The database for the most recent U.S. State Department Country Reports on Terrorism shows an increase from less than 300 major terrorist incidents a year in the Middle East and North Africa during 1998 to 2004 to 1,600 in 2008, then from 1,500 in 2010 to 1,700 in 2011, 2,500 in 2012, and 4,650 in 2013 – a fifteen fold increase since 2002, and threefold increase since 2010. Yet, bad as these figures were, the worst cases of terrorism were outside the region and in Pakistan and Afghanistan.

A recent RAND study found a 58-percent increase in the number of Salafi-jihadist groups from 2010 to 2013, and that the number of Salafi jihadists more than doubled from 2010 to 2013, according to both its low and high estimates. Moreover, for all the U.S. and other Western fears of terrorism, RAND found that, “Approximately 99 percent of the attacks by al Qaeda and its affiliates in 2013 were against “near enemy:” largely other Muslims in the Middle East and North Africa.

No one should ignore the fact that the Islamic State is a key threat. RAND did find a significant increase in attacks by al Qaeda-affiliated groups between 2007 and 2013, although the most the violence in 2013 was perpetrated by the Islamic State (43 percent), which eventually left al Qaeda. But, the other leading groups were affiliated with al-Qaeda and were al Shabaab (25 percent); Jabhat al-Nusrah (21 percent); and al Qaeda in the Arabian Peninsula (10 percent).

It is also critical to point out that even if the Islamic state does not survive as an entity in both Syria and Iraq, intelligence estimates by one Arab ally count some thirty rebel factions in Syria and the largest and most powerful are violent Islamic extremist.
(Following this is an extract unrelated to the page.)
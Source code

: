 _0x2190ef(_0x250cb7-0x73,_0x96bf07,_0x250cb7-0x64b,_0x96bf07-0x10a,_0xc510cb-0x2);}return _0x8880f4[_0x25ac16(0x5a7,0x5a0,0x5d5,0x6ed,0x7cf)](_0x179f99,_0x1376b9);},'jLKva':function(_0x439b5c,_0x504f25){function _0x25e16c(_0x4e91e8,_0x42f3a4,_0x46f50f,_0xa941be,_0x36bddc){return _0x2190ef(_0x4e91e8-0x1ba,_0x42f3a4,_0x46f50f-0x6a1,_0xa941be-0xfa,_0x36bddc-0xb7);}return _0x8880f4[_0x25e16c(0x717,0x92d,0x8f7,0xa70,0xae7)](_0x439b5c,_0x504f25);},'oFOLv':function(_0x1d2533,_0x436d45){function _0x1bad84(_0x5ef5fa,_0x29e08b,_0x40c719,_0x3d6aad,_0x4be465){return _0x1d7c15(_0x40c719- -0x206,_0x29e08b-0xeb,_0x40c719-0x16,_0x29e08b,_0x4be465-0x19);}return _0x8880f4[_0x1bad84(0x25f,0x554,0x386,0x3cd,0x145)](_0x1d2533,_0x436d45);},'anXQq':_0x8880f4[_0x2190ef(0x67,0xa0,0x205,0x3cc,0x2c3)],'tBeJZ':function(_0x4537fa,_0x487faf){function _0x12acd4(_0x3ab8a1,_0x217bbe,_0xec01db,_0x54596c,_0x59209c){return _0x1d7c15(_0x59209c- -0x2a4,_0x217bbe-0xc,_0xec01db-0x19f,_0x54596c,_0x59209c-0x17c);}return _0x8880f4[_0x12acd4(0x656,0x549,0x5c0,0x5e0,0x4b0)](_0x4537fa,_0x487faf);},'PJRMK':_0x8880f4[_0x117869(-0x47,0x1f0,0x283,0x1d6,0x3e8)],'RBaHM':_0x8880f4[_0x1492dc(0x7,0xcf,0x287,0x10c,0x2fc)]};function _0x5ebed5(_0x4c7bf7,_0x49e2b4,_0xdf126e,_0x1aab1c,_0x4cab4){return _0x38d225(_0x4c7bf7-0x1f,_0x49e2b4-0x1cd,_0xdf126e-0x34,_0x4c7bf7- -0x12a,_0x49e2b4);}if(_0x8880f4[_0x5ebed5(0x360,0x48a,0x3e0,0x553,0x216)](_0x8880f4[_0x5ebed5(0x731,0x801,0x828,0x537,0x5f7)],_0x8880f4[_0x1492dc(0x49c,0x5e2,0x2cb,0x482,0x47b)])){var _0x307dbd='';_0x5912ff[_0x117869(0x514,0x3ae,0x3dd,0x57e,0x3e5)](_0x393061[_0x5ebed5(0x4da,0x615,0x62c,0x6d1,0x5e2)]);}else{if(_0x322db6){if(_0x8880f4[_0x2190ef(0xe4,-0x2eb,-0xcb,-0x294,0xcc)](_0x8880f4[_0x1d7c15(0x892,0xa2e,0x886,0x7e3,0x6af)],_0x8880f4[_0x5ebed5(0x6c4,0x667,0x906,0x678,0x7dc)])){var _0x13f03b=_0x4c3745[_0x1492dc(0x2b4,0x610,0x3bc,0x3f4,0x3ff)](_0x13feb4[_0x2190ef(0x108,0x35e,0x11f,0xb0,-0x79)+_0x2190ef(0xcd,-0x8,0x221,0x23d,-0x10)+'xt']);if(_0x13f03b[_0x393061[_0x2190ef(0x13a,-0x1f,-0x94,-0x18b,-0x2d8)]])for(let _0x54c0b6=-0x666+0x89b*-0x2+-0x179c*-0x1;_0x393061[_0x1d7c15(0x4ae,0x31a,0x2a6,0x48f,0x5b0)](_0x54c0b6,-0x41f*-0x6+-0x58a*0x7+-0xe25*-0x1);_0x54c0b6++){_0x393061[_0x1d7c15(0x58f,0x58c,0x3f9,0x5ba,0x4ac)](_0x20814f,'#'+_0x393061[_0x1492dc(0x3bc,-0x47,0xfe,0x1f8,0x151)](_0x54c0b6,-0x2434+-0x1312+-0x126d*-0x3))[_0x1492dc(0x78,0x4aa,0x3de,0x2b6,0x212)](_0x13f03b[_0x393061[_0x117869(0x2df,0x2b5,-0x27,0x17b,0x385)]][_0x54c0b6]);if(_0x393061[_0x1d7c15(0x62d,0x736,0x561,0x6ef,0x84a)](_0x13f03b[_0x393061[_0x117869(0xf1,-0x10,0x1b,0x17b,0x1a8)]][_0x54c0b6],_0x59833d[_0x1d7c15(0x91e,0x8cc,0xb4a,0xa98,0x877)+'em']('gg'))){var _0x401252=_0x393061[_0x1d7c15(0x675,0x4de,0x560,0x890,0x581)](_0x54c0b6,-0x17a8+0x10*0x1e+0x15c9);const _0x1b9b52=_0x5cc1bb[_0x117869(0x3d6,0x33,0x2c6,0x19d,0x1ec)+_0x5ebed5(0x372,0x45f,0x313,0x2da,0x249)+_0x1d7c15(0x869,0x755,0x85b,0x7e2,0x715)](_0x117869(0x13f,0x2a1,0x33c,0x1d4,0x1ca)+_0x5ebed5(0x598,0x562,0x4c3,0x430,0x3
Some U.S. expert counts list more than 70 rebel factions and subgroups, although both sources seem to agree that the most likely group to emerge if the Islamic State ever does break up is Jabhat al-Nusrah – an affiliate of al-Qaeda.

What this means in simple terms is that even if the Islamic State could be “destroyed,” rather than “degraded,” a strategy based on that objective rather than forging a comprehensive strategy and set of partnerships to fight violent religious extremism make no sense even in Syria, much less for a world power – particularly one already fighting other military battles against such movements in Afghanistan, Pakistan, Somalia, and Yemen. At present we have a partial if not a non-strategy even against our declared enemy and no clear strategy for what we once called a “war on terrorism” and one where every metric shows we are not winning.